Indeed a full exegesis of this passage argues not for linking salvation to creation but for an unmistakable emphasis on mankind’s stewardship over creation.

This kind of ‘creation theology’ pervades the whole site. Even the web pages which recount the animal imagery common to Christianity makes the animals into something they are not. “It seems animals have always been teachers of humans .…” the page begins, ignoring completely the reality that animals have never taught human beings anything. Rather, human beings have used animals to illustrate pious lessons, and learned from observing animals going about their instinctive tasks.

The Consequences

Blurring the distinction between God and His creation might remain a controversy merely among liturgists, theologians and philosophers if it were not for the consequences the error brings.

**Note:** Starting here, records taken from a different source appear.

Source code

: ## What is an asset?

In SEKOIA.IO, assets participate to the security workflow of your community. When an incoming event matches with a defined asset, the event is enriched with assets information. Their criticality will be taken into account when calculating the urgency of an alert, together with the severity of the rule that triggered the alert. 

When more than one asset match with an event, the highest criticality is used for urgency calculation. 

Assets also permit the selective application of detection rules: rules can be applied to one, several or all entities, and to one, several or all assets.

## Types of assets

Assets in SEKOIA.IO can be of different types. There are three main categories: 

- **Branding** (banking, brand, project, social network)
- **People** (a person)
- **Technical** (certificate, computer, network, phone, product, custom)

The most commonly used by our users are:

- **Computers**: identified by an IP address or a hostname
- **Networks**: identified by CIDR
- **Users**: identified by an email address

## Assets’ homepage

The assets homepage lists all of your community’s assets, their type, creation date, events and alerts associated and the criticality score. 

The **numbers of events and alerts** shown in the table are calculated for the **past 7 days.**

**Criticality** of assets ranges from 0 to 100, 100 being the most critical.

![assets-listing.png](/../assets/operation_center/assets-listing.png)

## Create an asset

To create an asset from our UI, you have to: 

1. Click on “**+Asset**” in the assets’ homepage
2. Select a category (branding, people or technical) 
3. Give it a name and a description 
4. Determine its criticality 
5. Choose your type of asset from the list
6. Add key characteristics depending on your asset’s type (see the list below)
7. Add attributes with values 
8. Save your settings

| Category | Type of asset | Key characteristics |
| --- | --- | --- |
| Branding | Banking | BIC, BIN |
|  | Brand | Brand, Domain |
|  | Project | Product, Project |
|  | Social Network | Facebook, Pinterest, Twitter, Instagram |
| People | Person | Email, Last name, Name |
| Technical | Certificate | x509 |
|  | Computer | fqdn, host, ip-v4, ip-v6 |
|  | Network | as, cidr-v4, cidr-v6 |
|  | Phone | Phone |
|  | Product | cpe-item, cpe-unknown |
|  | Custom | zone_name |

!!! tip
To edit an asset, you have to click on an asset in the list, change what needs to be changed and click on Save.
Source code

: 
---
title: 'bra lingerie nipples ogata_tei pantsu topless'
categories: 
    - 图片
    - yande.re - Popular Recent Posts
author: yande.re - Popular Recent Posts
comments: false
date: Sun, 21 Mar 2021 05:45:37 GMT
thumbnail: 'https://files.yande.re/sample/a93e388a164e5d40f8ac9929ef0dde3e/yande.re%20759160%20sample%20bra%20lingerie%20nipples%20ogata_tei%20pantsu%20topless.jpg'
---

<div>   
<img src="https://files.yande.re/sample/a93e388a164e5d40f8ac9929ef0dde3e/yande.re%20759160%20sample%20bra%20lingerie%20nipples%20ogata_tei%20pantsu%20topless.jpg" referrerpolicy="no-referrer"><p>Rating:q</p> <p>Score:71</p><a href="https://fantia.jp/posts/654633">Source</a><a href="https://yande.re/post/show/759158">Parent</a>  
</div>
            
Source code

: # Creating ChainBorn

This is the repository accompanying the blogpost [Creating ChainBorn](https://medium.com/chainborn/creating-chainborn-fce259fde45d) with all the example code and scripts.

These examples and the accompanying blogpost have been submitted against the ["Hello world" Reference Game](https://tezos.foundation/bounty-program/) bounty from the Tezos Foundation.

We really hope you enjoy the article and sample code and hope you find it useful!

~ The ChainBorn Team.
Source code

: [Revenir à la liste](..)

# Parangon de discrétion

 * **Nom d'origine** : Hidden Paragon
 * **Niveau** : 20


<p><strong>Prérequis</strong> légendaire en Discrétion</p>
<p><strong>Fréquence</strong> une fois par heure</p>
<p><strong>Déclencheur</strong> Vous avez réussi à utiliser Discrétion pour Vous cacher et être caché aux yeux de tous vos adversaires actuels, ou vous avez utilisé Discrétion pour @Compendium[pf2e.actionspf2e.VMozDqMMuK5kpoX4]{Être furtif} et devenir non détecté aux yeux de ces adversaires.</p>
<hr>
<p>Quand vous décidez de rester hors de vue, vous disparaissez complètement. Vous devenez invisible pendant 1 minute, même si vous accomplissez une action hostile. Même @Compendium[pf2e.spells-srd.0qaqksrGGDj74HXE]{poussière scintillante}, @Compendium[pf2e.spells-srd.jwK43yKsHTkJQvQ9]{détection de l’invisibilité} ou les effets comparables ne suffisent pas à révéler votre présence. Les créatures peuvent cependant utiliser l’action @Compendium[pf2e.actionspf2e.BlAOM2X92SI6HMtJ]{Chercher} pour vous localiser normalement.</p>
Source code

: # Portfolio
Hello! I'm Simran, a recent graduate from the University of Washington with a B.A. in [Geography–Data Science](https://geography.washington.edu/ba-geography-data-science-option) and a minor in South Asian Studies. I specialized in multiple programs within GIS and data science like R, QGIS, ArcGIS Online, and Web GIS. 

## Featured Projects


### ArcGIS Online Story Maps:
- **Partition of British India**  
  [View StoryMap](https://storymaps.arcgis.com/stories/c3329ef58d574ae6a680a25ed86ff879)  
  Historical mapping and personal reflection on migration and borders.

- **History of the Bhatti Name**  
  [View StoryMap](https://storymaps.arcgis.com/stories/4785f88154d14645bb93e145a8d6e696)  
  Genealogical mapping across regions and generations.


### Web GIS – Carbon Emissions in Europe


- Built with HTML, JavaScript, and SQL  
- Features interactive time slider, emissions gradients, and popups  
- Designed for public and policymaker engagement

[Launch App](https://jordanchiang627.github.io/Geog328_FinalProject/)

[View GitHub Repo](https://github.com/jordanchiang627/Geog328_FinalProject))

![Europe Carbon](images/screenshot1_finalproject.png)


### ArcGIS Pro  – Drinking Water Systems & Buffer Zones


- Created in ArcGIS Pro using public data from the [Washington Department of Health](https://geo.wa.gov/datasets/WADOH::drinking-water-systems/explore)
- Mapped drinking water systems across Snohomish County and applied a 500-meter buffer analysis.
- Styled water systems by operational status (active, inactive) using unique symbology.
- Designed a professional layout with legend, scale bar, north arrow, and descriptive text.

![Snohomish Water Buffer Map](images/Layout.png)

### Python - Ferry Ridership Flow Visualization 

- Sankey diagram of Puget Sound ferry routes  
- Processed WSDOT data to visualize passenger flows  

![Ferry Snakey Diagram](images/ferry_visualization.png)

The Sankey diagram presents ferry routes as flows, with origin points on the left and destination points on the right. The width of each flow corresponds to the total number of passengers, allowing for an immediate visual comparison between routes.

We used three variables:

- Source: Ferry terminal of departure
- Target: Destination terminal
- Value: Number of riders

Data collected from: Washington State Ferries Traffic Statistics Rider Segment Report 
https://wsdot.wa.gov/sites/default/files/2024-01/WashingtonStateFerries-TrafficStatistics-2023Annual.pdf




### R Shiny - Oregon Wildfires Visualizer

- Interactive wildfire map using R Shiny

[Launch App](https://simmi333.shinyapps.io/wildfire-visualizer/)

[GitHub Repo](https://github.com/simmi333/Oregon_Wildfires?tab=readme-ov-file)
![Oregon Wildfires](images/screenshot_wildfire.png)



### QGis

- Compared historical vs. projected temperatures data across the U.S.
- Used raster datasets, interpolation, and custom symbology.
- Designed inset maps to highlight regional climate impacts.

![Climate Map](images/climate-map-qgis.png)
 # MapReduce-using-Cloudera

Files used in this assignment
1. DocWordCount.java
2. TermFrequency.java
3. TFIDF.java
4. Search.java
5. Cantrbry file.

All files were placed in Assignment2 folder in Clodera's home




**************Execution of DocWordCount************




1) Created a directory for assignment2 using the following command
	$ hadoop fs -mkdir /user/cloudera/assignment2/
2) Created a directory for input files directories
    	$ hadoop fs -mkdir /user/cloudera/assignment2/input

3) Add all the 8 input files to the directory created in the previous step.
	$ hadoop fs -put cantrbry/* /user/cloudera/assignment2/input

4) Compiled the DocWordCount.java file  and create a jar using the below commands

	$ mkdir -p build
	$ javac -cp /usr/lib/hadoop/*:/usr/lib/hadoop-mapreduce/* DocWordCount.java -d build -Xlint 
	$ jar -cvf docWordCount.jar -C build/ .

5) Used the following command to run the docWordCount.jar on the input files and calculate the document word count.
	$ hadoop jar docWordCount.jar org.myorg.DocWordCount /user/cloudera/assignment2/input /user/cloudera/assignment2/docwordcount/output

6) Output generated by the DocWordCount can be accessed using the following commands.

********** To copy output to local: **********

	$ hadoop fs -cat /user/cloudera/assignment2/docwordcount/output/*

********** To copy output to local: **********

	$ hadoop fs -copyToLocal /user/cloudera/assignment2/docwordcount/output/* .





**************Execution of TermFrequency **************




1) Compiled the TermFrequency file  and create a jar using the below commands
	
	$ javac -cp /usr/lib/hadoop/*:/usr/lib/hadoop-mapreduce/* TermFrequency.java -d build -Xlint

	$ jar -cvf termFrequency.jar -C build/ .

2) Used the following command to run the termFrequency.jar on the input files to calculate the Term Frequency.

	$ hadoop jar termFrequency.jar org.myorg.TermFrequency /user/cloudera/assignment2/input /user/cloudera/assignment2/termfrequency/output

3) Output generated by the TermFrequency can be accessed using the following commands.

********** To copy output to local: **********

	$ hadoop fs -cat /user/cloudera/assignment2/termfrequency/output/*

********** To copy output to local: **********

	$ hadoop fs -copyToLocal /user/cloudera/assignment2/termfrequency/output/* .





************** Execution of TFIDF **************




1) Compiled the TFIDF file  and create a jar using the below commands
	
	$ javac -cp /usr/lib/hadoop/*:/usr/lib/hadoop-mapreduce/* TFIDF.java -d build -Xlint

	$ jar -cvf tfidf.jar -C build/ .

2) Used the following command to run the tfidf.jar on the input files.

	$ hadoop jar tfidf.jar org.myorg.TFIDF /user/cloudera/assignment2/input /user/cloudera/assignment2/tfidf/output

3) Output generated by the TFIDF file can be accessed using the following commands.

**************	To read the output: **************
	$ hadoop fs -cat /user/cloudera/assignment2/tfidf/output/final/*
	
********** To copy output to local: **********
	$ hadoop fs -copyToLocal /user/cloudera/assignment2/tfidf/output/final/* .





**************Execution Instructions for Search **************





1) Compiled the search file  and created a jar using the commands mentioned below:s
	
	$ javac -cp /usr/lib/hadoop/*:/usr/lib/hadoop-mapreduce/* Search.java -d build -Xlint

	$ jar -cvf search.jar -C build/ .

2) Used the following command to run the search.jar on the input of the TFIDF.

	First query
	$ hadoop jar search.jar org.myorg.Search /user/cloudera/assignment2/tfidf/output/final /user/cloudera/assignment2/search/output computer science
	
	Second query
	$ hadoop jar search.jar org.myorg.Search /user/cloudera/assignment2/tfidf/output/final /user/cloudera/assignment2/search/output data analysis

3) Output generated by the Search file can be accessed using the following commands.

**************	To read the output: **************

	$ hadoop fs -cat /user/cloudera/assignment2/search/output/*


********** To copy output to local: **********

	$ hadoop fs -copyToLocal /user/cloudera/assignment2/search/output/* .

One of the site’s early pages highlights the remarks of the Rt. Reverend William E. Swing, Bishop of California for the Episcopal Church of the United States, which were delivered at the ordination of ECUSA priests in San Francisco. In his remarks Bp. Swing noted with optimism the way today’s “youthful voices” speak of the environment in “more reverential tones, as if somehow the environment is an arena for the sacred.” He also went on to predict that in 50 years the world’s population will “soar from 5.5 billion to more than 9 billion. Soaring populations and shrinking materials [resources] will move us from a casual, romantic appreciation of nature to a profound ethical and sacred regard.”1

But if nature is to be sacred and human life profane, what fate will befall humanity at the hands of the new god? In his essay “The Challenge of Biocentrism,” Thomas Sieger Derr, noted author of articles on both religion and the environment, worries about the consequences of divinizing Creation and the corollary belief that, for the good of the planet, many human beings must die:

Should this ecological ‘wisdom’ [the necessity of large-scale death] be applied to Homo sapiens? Because the whole direction of biocentric thought is to answer this question affirmatively, and because the consequences are so fearsome for most people’s sensitivities, it is hard to find candid replies. When they do come out, ordinary ethical opinion, unenlightened by this new environmental realism, is apt to be appalled. Should we curtail medicine so that more of us may die “naturally” and earlier? Yes. Should we refrain from feeding the hungry, so that population will not exceed its boundaries? Yes, said the “life-boat school” and especially its helmsman Garrett Hardin, whose bluntness is plainly an embarrassment to the current generation of biocentrists. Or consider J. Baird Callicott’s rendering of William Aiken’s questions as direct statements: ‘Massive human diebacks would be good. It is our duty to cause them. It is our species duty relative to the whole, to eliminate 90 percent of our numbers.’2

This, of course, is not only monstrous from an ethical point of view but wrongheaded from the perspective of simple logic. If human beings are to be simply another species among the masses of species which, together, constitute God, why are we to be held to any other standard in regard to other species? If nature, as the axiom goes, is ‘red in tooth and claw’ why shouldn’t human beings seek to further their own existence at the expense of the rest?

Traditional Christianity, of course, teaches no such responsibility to either destructive self-preservation or mindless self-sacrifice. We human beings, in the orthodox Christian view, are able to use nature for our own ends because we bear the responsibility for how we do so. There was a time when most Christian churches understood this. Christians in Communion with Creation clearly does not.

Endnotes

1 William E. Swing, “A Call to Ordinands, Clergy and all Christians,” 4 June 1995, Grace Cathedral, San Francisco as appearing on the Wilderness Manna web site (http://www.ecr.angliean.org/wm/call.html) on 15 July 1996.

2 Thomas S. Derr in Creation at Risk, (Ethics and Public Policy Center), p 100.